Members of Task Force Harvest rounded up more than $978,000 worth of turned-in, nonexpendable equipment during a visit to U.S. Army Garrison Baumholder June 9 to 13.
A 21st Theater Sustainment Command mobile team comprising logistical supply Soldiers, Department of the Army civilians and German local nationals, the Task Force Harvest team travels to units to account for and process excess equipment and supplies. The goal is to take items off a unit’s property book, referred to in Army-speak as a consolidated property list, and redistribute them to units with equipment shortages.
“We try to directly fill shortages within theater, and if not in theater, then (the Continental United States),” said Al Stapleton, logistics manager for Task Force Harvest. “All other equipment, whether sensitive or non-sensitive, goes back to (the Kaiserslautern, Germany-based, Theater Logistics Supply Center-Europe) for minor repair and inspection and then sent out to be reused by other units.”
At USAG Baumholder, task force members processed 384 pieces of turned-in equipment ranging from small hand-held radios and printers to larger equipment such as Humvees and single-axle trailers.
This is not the first time the Task Force Harvest team has visited USAG Baumholder. During a week-long mission in March of this year, the task force rounded up more than 2,500 pieces of turned-in equipment valued at $11.4 million.
Task Force Harvest, first stood up in 2005 as part of a U.S. Army Europe-backed property accountability initiative, accepts all Class II (individual equipment, tentage and tool sets) and Class VII (vehicles and chemical protective suits and overboots) items.

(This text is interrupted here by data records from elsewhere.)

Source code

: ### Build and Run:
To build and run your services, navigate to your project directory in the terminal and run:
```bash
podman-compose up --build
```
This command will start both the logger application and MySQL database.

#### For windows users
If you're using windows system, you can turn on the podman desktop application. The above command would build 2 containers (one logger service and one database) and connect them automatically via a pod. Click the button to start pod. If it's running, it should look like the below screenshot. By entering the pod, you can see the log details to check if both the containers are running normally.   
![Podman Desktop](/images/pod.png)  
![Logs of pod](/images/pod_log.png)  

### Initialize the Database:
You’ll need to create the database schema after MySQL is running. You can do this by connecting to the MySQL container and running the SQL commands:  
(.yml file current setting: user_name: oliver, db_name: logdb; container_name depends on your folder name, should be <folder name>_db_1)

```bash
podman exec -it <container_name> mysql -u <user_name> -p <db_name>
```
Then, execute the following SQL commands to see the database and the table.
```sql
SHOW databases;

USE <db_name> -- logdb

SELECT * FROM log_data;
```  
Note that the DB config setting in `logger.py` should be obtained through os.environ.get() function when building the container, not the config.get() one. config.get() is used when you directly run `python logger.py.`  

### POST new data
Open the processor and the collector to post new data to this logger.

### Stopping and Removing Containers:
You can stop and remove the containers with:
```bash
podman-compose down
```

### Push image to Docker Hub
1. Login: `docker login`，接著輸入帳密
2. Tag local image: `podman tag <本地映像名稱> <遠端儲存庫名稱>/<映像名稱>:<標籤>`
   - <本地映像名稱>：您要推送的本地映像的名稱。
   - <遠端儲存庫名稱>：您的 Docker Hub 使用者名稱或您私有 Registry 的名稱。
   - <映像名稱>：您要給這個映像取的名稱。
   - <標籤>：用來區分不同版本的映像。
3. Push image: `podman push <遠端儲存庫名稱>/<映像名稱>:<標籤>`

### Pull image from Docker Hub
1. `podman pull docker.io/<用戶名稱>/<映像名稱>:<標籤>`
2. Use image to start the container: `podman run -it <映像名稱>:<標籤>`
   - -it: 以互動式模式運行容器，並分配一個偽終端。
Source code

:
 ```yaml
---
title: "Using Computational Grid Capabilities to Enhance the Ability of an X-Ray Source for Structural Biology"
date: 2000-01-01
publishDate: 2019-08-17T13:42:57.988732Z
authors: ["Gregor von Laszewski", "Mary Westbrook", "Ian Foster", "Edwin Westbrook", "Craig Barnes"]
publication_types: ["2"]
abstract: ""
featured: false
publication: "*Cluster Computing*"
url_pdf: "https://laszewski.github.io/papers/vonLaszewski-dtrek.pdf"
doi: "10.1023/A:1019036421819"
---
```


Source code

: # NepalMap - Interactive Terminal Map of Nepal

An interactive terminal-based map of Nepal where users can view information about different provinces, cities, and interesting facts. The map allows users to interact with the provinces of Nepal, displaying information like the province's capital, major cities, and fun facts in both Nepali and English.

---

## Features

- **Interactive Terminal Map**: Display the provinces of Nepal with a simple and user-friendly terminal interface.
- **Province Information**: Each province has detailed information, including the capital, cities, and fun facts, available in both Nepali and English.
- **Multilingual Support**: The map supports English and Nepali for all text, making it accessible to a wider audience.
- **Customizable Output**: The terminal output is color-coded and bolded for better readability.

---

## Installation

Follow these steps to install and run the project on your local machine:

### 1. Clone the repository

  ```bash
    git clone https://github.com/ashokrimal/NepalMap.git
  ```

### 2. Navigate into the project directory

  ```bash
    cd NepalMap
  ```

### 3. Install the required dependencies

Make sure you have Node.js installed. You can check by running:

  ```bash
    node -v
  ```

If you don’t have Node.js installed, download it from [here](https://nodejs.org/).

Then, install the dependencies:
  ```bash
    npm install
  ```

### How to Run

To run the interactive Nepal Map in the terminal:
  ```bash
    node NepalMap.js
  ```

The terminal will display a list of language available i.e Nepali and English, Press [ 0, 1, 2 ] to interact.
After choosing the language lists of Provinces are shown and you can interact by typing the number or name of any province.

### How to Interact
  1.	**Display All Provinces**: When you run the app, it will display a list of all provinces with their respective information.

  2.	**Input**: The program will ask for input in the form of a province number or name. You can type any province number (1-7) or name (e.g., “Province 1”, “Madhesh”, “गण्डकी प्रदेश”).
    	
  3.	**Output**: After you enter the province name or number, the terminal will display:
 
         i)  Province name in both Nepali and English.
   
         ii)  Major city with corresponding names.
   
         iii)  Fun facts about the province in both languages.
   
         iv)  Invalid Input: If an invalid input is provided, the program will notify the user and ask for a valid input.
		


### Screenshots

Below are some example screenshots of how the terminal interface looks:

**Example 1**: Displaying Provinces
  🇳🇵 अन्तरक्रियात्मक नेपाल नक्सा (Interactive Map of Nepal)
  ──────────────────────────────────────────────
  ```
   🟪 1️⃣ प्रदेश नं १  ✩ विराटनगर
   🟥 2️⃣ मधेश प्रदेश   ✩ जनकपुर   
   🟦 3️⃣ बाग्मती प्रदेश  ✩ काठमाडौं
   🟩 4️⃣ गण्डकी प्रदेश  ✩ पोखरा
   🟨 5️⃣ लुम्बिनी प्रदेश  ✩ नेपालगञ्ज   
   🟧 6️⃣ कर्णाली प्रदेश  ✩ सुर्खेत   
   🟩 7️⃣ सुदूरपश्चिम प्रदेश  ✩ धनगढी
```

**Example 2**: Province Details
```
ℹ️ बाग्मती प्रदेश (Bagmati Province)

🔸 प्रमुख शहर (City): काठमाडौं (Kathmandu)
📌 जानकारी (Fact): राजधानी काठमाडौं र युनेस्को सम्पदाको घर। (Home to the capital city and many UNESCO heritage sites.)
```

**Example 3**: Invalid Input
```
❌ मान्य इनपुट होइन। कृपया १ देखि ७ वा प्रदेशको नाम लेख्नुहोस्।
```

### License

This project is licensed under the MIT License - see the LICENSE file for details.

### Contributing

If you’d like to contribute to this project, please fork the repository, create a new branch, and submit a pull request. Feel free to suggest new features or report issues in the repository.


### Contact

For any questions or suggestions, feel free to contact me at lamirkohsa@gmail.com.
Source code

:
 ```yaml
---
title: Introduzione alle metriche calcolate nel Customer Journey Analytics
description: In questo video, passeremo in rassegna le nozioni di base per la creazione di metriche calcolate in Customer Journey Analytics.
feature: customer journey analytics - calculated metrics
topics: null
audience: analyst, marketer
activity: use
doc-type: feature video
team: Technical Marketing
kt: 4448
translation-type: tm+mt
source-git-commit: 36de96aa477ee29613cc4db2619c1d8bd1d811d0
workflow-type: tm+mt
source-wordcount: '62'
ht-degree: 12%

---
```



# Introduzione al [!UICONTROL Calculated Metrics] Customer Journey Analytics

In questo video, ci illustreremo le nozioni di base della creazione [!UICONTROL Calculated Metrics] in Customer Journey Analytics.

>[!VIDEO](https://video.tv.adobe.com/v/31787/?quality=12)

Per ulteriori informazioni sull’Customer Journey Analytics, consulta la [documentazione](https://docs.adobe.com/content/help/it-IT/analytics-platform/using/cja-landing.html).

“We are able to look at the CPLs and determine if a unit is short or excess equipment,” Stapleton said. “With that, I can pull from this unit to that unit, one warehouse to the next, to fill shortages.”
Last year, Task Force Harvest completed eight separate missions at various U.S. Army garrisons in Italy and Germany collecting approximately 25,000 items valued at more than $63 million.
This year alone, the task force has collected upwards of 5,500 equipment items at an estimated value of $46 million during missions to Bamberg, Grafenwöhr, Schweinfurt, Vilseck and twice to Baumholder.
Many of these missions target military installations with inactivating units. In the case of USAG Baumholder, the 230th Military Police Company cased its colors earlier this year, generating a requirement to account for and turn in all of their assigned equipment. Task Force Harvest assists in this process, while at the same time, dispersing Army property to other units either here in Europe or back in the U.S.
“We can connect with other units to move this property around, where it can be beneficial in another place,” said Chief Warrant Officer 2 Sonia Sanders, supply systems technician with Task Force Harvest. “We are saving the Army a lot of money.”